Many weight-loss and obesity-prevention beliefs thought to be gospel truth are actually false or yet unproven, according to a study published in the Jan. 31 issue of the New England Journal of Medicine.

Some of these false assumptions might even surprise medical doctors: Breast-feeding protects a child against obesity… Physical education in schools prevents childhood obesity… Gradual weight loss is better than rapid loss… You burn hundreds of calories during sex… These are just some of the obesity myths identified by an international team of doctors led by David Allison at the University of Alabama at Birmingham.
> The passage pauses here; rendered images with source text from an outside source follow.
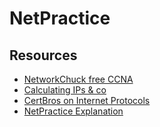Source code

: # NetPractice

## Resources
* [NetworkChuck free CCNA](https://www.youtube.com/watch?v=S7MNX_UD7vY&list=PLIhvC56v63IJVXv0GJcl9vO5Z6znCVb1P)
* [Calculating IPs & co](https://www.youtube.com/watch?v=ddM9AcreVqY)
* [CertBros on Internet Protocols](https://www.youtube.com/channel/UCZg4PvX48mgXQVySgIulX-Q)
* [NetPractice Explanation](https://github.com/lpaube/NetPractice)

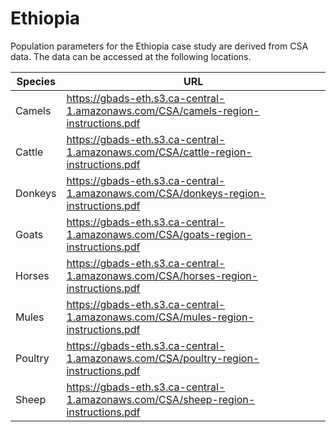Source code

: # Ethiopia

<p>
Population parameters for the Ethiopia case study are derived from CSA data. The data can be accessed at the following locations.
</p>

| Species | URL |
| --- | --- |
Camels | https://gbads-eth.s3.ca-central-1.amazonaws.com/CSA/camels-region-instructions.pdf
Cattle | https://gbads-eth.s3.ca-central-1.amazonaws.com/CSA/cattle-region-instructions.pdf
Donkeys | https://gbads-eth.s3.ca-central-1.amazonaws.com/CSA/donkeys-region-instructions.pdf
Goats | https://gbads-eth.s3.ca-central-1.amazonaws.com/CSA/goats-region-instructions.pdf
Horses | https://gbads-eth.s3.ca-central-1.amazonaws.com/CSA/horses-region-instructions.pdf
Mules | https://gbads-eth.s3.ca-central-1.amazonaws.com/CSA/mules-region-instructions.pdf
Poultry | https://gbads-eth.s3.ca-central-1.amazonaws.com/CSA/poultry-region-instructions.pdf
Sheep | https://gbads-eth.s3.ca-central-1.amazonaws.com/CSA/sheep-region-instructions.pdf
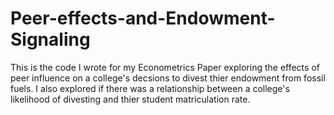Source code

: # Peer-effects-and-Endowment-Signaling
This is the code I wrote for my Econometrics Paper exploring the effects of peer influence on a college's decsions to divest thier endowment from fossil fuels. I also explored if there was a relationship between a college's likelihood of divesting and thier student matriculation rate. 
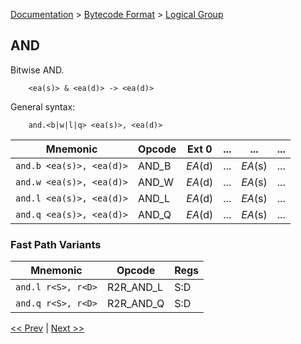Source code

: [Documentation](../../README.md) > [Bytecode Format](../README.md) > [Logical Group](../InstructionsLogical.md)

## AND

Bitwise AND.

        <ea(s)> & <ea(d)> -> <ea(d)>

General syntax:

        and.<b|w|l|q> <ea(s)>, <ea(d)>

| Mnemonic | Opcode | Ext 0 | ... | ... | ... |
| - | - | - | - | - | - |
| `and.b <ea(s)>, <ea(d)>` | AND_B | *EA*(d) | ... | *EA*(s) | ... |
| `and.w <ea(s)>, <ea(d)>` | AND_W | *EA*(d) | ... | *EA*(s) | ... |
| `and.l <ea(s)>, <ea(d)>` | AND_L | *EA*(d) | ... | *EA*(s) | ... |
| `and.q <ea(s)>, <ea(d)>` | AND_Q | *EA*(d) | ... | *EA*(s) | ... |

### Fast Path Variants

| Mnemonic | Opcode | Regs |
| - | - | - |
| `and.l r<S>, r<D>` | R2R_AND_L | S:D |
| `and.q r<S>, r<D>` | R2R_AND_Q | S:D |

[<< Prev](../InstructionsLogical.md) | [Next >>](./l_02.md)
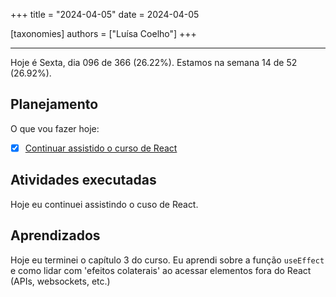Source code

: +++
title = "2024-04-05"
date = 2024-04-05

[taxonomies]
authors = ["Luísa Coelho"]
+++

---

Hoje é Sexta, dia 096 de 366 (26.22%). Estamos na semana 14 de 52 (26.92%).

## Planejamento

O que vou fazer hoje:

- [x] [Continuar assistido o curso de React](https://scrimba.com/learn/learnreact)

## Atividades executadas

Hoje eu continuei assistindo o cuso de React.

## Aprendizados

Hoje eu terminei o capítulo 3 do curso. Eu aprendi sobre a função `useEffect` e como lidar com 'efeitos colaterais' ao acessar elementos fora do React (APIs, websockets, etc.)
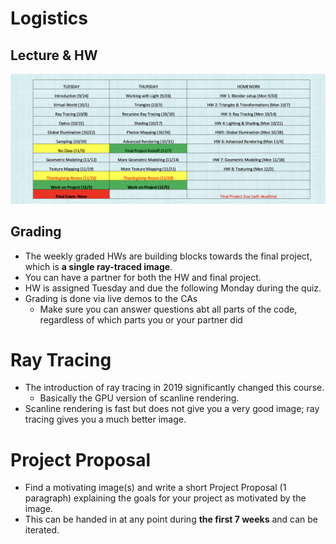 
# Logistics
## Lecture & HW
![Pasted image 20240924204838](../../attachments/Pasted%20image%2020240924204838.png)

## Grading
* The weekly graded HWs are building blocks towards the final project, which is **a single ray-traced image**.
* You can have a partner for both the HW and final project.
* HW is assigned Tuesday and due the following Monday during the quiz.
* Grading is done via live demos to the CAs
	* Make sure you can answer questions abt all parts of the code, regardless of which parts you or your partner did

# Ray Tracing
* The introduction of ray tracing in 2019 significantly changed this course.
	* Basically the GPU version of scanline rendering.
* Scanline rendering is fast but does not give you a very good image; ray tracing gives you a much better image.

# Project Proposal
* Find a motivating image(s) and write a short Project Proposal (1 paragraph) explaining the goals for your project as motivated by the image.
* This can be handed in at any point during **the first 7 weeks** and can be iterated.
These so-called facts are pervasive on websites, in the news media, and even in the scientific literature despite contradicting scientific evidence, the researchers said. The team identified a total of seven myths, six additional presumptions not yet proven true or false, and nine evidence-supported facts that are relevant for sound public health policy.

Myth 1: Small changes in energy intake or expenditure will produce large, long-term weight changes. This seemingly logical belief is based on a rule that a loss or gain of one pound comes from expending or consuming 3,500 calories. The problem is that this applies only to the short term. Additional pounds are harder and harder to shed once you begin losing weight. That’s because, in part, as you lose weight your body has lower energy requirements, meaning it can maintain its weight (without any loss) on a lower calorie count. [7 Diet Tricks That Really Work]

Myth 2: Setting realistic goals in obesity treatment is important because otherwise patients become frustrated and lose less weight. How can you argue with this logic? Well, according to Allison, data suggest that people do better with more ambitious goals. Think big to lose big.